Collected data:
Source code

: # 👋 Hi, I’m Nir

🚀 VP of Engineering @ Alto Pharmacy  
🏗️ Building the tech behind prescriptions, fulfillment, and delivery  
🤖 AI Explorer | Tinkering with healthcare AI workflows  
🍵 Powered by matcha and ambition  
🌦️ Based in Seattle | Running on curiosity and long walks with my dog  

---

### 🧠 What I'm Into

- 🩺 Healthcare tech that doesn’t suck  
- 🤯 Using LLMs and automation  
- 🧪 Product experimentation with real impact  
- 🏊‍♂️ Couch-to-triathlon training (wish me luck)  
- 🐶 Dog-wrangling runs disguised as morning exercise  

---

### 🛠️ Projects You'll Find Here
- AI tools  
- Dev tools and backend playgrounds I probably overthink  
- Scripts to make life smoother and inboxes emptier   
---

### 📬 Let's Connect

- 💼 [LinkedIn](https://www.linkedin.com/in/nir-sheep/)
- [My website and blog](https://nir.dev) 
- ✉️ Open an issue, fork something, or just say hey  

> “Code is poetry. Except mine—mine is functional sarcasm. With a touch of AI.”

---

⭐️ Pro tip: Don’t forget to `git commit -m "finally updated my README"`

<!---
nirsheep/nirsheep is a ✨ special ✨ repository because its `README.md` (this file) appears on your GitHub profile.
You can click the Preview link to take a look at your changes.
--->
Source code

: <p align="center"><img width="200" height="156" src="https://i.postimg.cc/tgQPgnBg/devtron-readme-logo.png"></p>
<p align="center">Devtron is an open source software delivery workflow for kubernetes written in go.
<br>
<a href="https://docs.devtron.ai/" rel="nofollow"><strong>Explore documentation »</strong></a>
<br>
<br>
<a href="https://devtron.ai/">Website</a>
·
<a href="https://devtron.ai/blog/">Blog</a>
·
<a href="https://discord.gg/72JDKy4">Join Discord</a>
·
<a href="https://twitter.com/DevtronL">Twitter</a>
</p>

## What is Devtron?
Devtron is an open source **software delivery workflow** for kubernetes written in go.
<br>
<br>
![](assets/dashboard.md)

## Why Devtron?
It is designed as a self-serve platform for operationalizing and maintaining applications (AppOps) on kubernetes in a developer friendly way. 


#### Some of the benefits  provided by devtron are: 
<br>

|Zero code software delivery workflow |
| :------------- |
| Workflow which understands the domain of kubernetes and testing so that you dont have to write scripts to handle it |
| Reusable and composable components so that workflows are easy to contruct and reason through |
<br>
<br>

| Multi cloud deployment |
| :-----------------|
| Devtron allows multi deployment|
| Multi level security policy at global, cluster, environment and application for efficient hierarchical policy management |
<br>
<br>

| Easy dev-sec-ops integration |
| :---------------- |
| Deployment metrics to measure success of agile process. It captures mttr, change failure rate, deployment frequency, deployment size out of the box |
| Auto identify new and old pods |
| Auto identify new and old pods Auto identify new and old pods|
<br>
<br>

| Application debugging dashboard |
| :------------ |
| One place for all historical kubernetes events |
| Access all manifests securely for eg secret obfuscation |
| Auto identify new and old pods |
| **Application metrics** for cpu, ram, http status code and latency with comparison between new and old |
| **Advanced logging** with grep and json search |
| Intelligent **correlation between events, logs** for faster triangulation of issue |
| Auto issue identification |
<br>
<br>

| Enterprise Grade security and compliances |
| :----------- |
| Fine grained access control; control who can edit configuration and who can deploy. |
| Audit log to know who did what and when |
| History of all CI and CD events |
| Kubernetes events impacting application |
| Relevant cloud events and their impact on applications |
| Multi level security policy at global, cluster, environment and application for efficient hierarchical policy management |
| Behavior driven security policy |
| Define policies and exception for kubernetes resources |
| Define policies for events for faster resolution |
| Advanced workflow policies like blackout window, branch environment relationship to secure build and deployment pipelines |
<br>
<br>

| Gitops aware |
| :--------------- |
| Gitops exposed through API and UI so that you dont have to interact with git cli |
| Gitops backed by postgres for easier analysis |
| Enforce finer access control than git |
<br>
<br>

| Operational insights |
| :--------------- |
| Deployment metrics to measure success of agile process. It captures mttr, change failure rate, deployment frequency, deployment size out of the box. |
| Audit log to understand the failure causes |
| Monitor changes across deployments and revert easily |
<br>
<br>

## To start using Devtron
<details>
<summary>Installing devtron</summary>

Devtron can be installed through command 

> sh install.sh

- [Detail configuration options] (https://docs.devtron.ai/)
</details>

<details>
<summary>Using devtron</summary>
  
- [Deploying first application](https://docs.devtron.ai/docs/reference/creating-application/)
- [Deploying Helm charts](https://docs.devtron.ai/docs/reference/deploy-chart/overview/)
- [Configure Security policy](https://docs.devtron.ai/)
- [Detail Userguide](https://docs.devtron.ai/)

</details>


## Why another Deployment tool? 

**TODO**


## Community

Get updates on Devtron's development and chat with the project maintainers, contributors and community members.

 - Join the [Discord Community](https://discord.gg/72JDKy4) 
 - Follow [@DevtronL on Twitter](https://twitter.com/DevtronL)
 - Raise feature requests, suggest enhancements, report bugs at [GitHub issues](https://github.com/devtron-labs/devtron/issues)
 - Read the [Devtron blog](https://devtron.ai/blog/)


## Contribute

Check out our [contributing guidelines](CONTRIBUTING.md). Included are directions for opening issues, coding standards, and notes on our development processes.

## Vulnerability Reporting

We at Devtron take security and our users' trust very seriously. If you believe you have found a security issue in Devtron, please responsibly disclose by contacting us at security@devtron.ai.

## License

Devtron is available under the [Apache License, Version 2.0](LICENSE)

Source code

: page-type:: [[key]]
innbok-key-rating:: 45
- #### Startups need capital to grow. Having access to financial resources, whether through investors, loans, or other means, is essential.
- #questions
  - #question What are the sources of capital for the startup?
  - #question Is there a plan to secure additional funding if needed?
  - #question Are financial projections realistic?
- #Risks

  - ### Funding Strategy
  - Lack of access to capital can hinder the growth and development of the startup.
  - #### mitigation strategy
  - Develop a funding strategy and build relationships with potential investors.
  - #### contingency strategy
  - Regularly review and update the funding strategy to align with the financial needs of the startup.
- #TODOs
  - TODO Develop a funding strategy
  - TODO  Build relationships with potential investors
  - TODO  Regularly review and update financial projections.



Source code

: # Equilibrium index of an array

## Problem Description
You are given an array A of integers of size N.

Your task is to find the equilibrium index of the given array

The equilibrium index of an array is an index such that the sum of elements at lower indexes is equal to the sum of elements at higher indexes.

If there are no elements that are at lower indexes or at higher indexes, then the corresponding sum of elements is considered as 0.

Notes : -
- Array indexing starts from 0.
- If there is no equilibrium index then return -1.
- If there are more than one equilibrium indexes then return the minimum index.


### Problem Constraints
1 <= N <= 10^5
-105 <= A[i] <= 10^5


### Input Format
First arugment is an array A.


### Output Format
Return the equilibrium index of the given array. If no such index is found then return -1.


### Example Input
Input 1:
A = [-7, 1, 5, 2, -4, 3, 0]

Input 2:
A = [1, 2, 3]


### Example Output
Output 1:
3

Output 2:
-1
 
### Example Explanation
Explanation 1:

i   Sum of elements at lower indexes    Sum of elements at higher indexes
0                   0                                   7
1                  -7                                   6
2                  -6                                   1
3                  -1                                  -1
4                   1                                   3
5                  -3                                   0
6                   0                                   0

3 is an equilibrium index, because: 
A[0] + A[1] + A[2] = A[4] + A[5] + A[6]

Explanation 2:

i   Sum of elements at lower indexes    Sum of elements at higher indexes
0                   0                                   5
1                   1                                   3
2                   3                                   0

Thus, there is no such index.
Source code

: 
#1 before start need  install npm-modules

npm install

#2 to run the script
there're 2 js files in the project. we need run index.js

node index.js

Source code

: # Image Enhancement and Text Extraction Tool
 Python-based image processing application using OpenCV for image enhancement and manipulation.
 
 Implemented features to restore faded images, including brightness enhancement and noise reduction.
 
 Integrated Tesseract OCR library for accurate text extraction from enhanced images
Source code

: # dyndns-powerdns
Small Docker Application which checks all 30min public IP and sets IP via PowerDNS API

Work to complete: In the entries above, find the line with "with git cli |" and the line with "- #### Startups", then restate word for word both of them and every line between, with nothing more.

Result:
| Gitops exposed through API and UI so that you dont have to interact with git cli |
| Gitops backed by postgres for easier analysis |
| Enforce finer access control than git |
<br>
<br>

| Operational insights |
| :--------------- |
| Deployment metrics to measure success of agile process. It captures mttr, change failure rate, deployment frequency, deployment size out of the box. |
| Audit log to understand the failure causes |
| Monitor changes across deployments and revert easily |
<br>
<br>

## To start using Devtron
<details>
<summary>Installing devtron</summary>

Devtron can be installed through command 

> sh install.sh

- [Detail configuration options] (https://docs.devtron.ai/)
</details>

<details>
<summary>Using devtron</summary>
  
- [Deploying first application](https://docs.devtron.ai/docs/reference/creating-application/)
- [Deploying Helm charts](https://docs.devtron.ai/docs/reference/deploy-chart/overview/)
- [Configure Security policy](https://docs.devtron.ai/)
- [Detail Userguide](https://docs.devtron.ai/)

</details>


## Why another Deployment tool? 

**TODO**


## Community

Get updates on Devtron's development and chat with the project maintainers, contributors and community members.

 - Join the [Discord Community](https://discord.gg/72JDKy4) 
 - Follow [@DevtronL on Twitter](https://twitter.com/DevtronL)
 - Raise feature requests, suggest enhancements, report bugs at [GitHub issues](https://github.com/devtron-labs/devtron/issues)
 - Read the [Devtron blog](https://devtron.ai/blog/)


## Contribute

Check out our [contributing guidelines](CONTRIBUTING.md). Included are directions for opening issues, coding standards, and notes on our development processes.

## Vulnerability Reporting

We at Devtron take security and our users' trust very seriously. If you believe you have found a security issue in Devtron, please responsibly disclose by contacting us at security@devtron.ai.

## License

Devtron is available under the [Apache License, Version 2.0](LICENSE)

Source code

: page-type:: [[key]]
innbok-key-rating:: 45
- #### Startups need capital to grow. Having access to financial resources, whether through investors, loans, or other means, is essential.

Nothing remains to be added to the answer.